My mother moved down here 7 years ago in May. Little did we know how HUGE her move down here was, especially for the 2 of us. Moving Mother here, into my space, has been a welcoming of the Feminine.

Father God (my Daddy) was “out there”, different from me, beyond me, always a “mystery” that in my femaleness I would never be able to measure up to. There is no doubt in my mind that my Daddy loved me, absolutely, but that love was from a distance, the way Father God did—from out there, above and beyond me, a Mystery I would never be able to penetrate, a God I could never pretend to be like. Father of my Spirit.

Mother, on the other hand…my Mother.

Mother God, (my Mother) is God IN me, God in my shape, in my form, speaking with my voice, God revealing my Self to me, God loving me from INSIDE of me. She is Mother of my Soul.

When we asked Mother to come live here with us, little did I comprehend that I would be inviting the Feminine, yes, the Goddess, the Mother of my soul into my psyche. As a new Catholic, I had just met Mary, and I knew I loved her—immensely. And Christmas, 2003, was huge for me. I received what I believe to have been a supernatural gift, the gift of mandalas, for nearly 3 months, pictures and words from deep inside of me, marking me and preparing me for what I know now to be a huge paradigm shift, and I knew even then that those mandalas were a gift to me, not from the Father, but from the Mother.

All that happened 7 years ago, and the changes in our lives have been cataclysmic—perhaps not so much from the outside, although even those are big, but on the inside, as well.

When Mother moved down here, I wanted to be open and honest with this sheltered woman. So I told her the biggest and baddest things about me and my family that I could come up with. “Mother, Jim and I occasionally drink, and I find myself saying bad words pretty often, and Robin’s belly button is pierced.” That was it. I had now come clean.

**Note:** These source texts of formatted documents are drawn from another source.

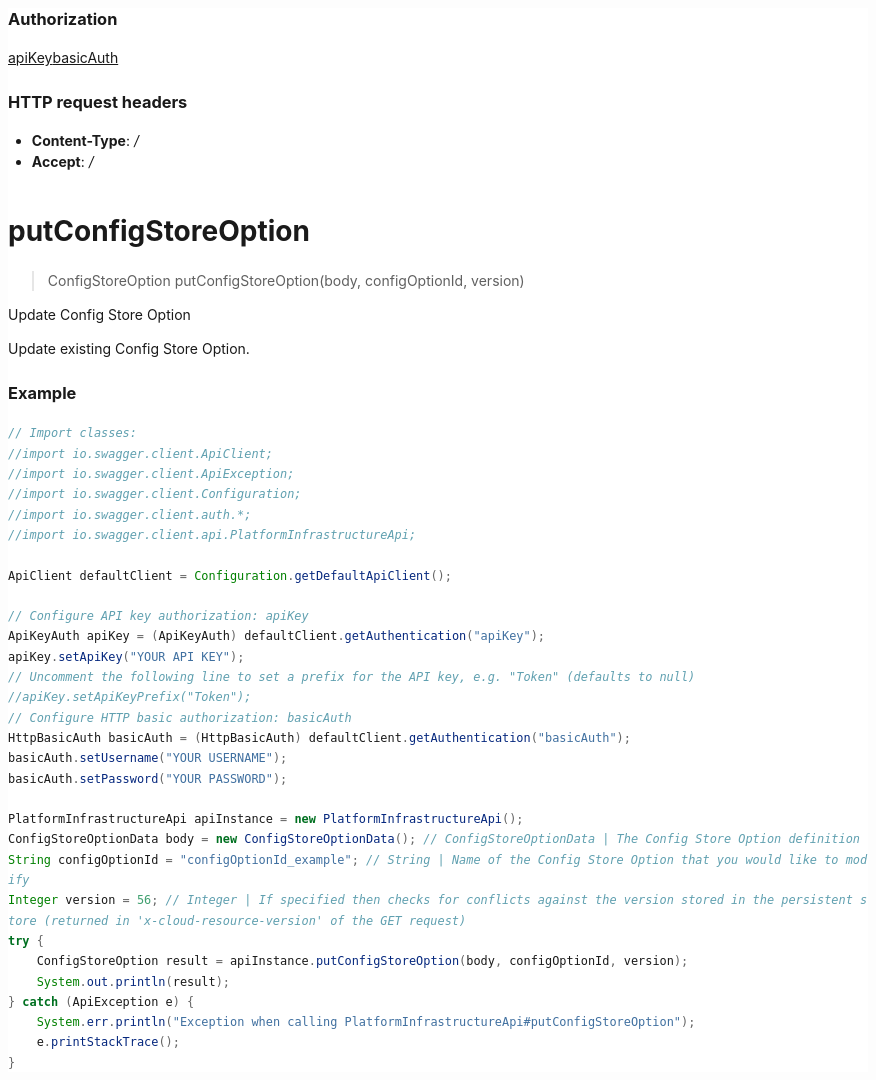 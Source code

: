 ### Authorization

[apiKey](../README.md#apiKey)[basicAuth](../README.md#basicAuth)

### HTTP request headers

 - **Content-Type**: */*
 - **Accept**: */*

<a name="putConfigStoreOption"></a>
# **putConfigStoreOption**
> ConfigStoreOption putConfigStoreOption(body, configOptionId, version)

Update Config Store Option

Update existing Config Store Option.

### Example
```java
// Import classes:
//import io.swagger.client.ApiClient;
//import io.swagger.client.ApiException;
//import io.swagger.client.Configuration;
//import io.swagger.client.auth.*;
//import io.swagger.client.api.PlatformInfrastructureApi;

ApiClient defaultClient = Configuration.getDefaultApiClient();

// Configure API key authorization: apiKey
ApiKeyAuth apiKey = (ApiKeyAuth) defaultClient.getAuthentication("apiKey");
apiKey.setApiKey("YOUR API KEY");
// Uncomment the following line to set a prefix for the API key, e.g. "Token" (defaults to null)
//apiKey.setApiKeyPrefix("Token");
// Configure HTTP basic authorization: basicAuth
HttpBasicAuth basicAuth = (HttpBasicAuth) defaultClient.getAuthentication("basicAuth");
basicAuth.setUsername("YOUR USERNAME");
basicAuth.setPassword("YOUR PASSWORD");

PlatformInfrastructureApi apiInstance = new PlatformInfrastructureApi();
ConfigStoreOptionData body = new ConfigStoreOptionData(); // ConfigStoreOptionData | The Config Store Option definition
String configOptionId = "configOptionId_example"; // String | Name of the Config Store Option that you would like to modify
Integer version = 56; // Integer | If specified then checks for conflicts against the version stored in the persistent store (returned in 'x-cloud-resource-version' of the GET request)
try {
    ConfigStoreOption result = apiInstance.putConfigStoreOption(body, configOptionId, version);
    System.out.println(result);
} catch (ApiException e) {
    System.err.println("Exception when calling PlatformInfrastructureApi#putConfigStoreOption");
    e.printStackTrace();
}
```
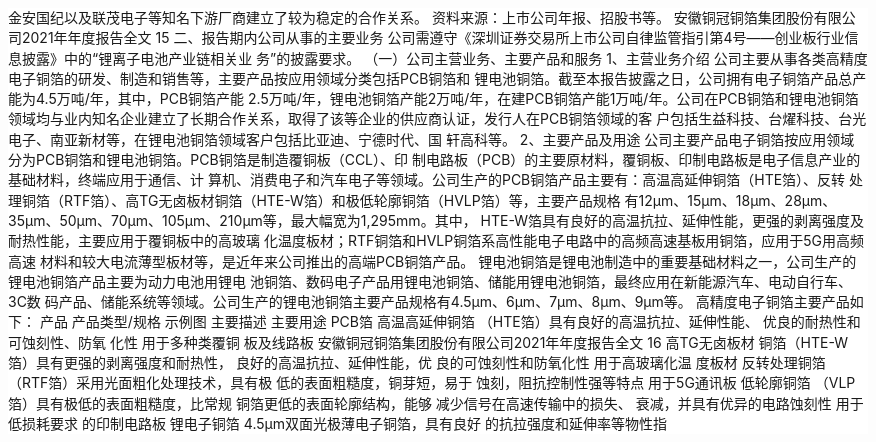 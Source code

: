 金安国纪以及联茂电子等知名下游厂商建立了较为稳定的合作关系。
资料来源：上市公司年报、招股书等。
安徽铜冠铜箔集团股份有限公司2021年年度报告全文
15
二、报告期内公司从事的主要业务
公司需遵守《深圳证券交易所上市公司自律监管指引第4号——创业板行业信息披露》中的“锂离子电池产业链相关业
务”的披露要求。
（一）公司主营业务、主要产品和服务
1、主营业务介绍
公司主要从事各类高精度电子铜箔的研发、制造和销售等，主要产品按应用领域分类包括PCB铜箔和
锂电池铜箔。截至本报告披露之日，公司拥有电子铜箔产品总产能为4.5万吨/年，其中，PCB铜箔产能
2.5万吨/年，锂电池铜箔产能2万吨/年，在建PCB铜箔产能1万吨/年。公司在PCB铜箔和锂电池铜箔
领域均与业内知名企业建立了长期合作关系，取得了该等企业的供应商认证，发行人在PCB铜箔领域的客
户包括生益科技、台燿科技、台光电子、南亚新材等，在锂电池铜箔领域客户包括比亚迪、宁德时代、国
轩高科等。
2、主要产品及用途
公司主要产品电子铜箔按应用领域分为PCB铜箔和锂电池铜箔。PCB铜箔是制造覆铜板（CCL）、印
制电路板（PCB）的主要原材料，覆铜板、印制电路板是电子信息产业的基础材料，终端应用于通信、计
算机、消费电子和汽车电子等领域。公司生产的PCB铜箔产品主要有：高温高延伸铜箔（HTE箔）、反转
处理铜箔（RTF箔）、高TG无卤板材铜箔（HTE-W箔）和极低轮廓铜箔（HVLP箔）等，主要产品规格
有12μm、15μm、18μm、28μm、35μm、50μm、70μm、105μm、210μm等，最大幅宽为1,295mm。其中，
HTE-W箔具有良好的高温抗拉、延伸性能，更强的剥离强度及耐热性能，主要应用于覆铜板中的高玻璃
化温度板材；RTF铜箔和HVLP铜箔系高性能电子电路中的高频高速基板用铜箔，应用于5G用高频高速
材料和较大电流薄型板材等，是近年来公司推出的高端PCB铜箔产品。
锂电池铜箔是锂电池制造中的重要基础材料之一，公司生产的锂电池铜箔产品主要为动力电池用锂电
池铜箔、数码电子产品用锂电池铜箔、储能用锂电池铜箔，最终应用在新能源汽车、电动自行车、3C数
码产品、储能系统等领域。公司生产的锂电池铜箔主要产品规格有4.5μm、6μm、7μm、8μm、9μm等。
高精度电子铜箔主要产品如下：
产品
产品类型/规格
示例图
主要描述
主要用途
PCB箔
高温高延伸铜箔
（HTE箔）具有良好的高温抗拉、延伸性能、
优良的耐热性和可蚀刻性、防氧
化性
用于多种类覆铜
板及线路板
安徽铜冠铜箔集团股份有限公司2021年年度报告全文
16
高TG无卤板材
铜箔（HTE-W
箔）具有更强的剥离强度和耐热性，
良好的高温抗拉、延伸性能，优
良的可蚀刻性和防氧化性
用于高玻璃化温
度板材
反转处理铜箔
（RTF箔）采用光面粗化处理技术，具有极
低的表面粗糙度，铜芽短，易于
蚀刻，阻抗控制性强等特点
用于5G通讯板
低轮廓铜箔
（VLP箔）具有极低的表面粗糙度，比常规
铜箔更低的表面轮廓结构，能够
减少信号在高速传输中的损失、
衰减，并具有优异的电路蚀刻性
用于低损耗要求
的印制电路板
锂电子铜箔
4.5μm双面光极薄电子铜箔，具有良好
的抗拉强度和延伸率等物性指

Good heavens—it’s almost comical now.

In the past seven years, Mother and I have been introduced to all kinds of new things, new words, new thoughts; i.e., alternative life styles, bi-sexuality, polyamory, Burning Man, the Wisdom of Hoboses…my family itself, so beautifully intact in 2003, has crumbled. Two of my sons have gone through psyche shattering divorces. Another son has decided that we’re too much to deal with, so he stays away. I’ve lost two of the very best friends I ever had in my two daughters-in-law. I’ve watched my grandchildren lose their innocence. I’ve seen alcoholism rare its ugly head in the lives of friends and family. Divorce has once again not only ripped my family apart, but it's ripped apart the families of very dear friends. And even now, I'm reminded again how short life can be, and how everything can change in a moment.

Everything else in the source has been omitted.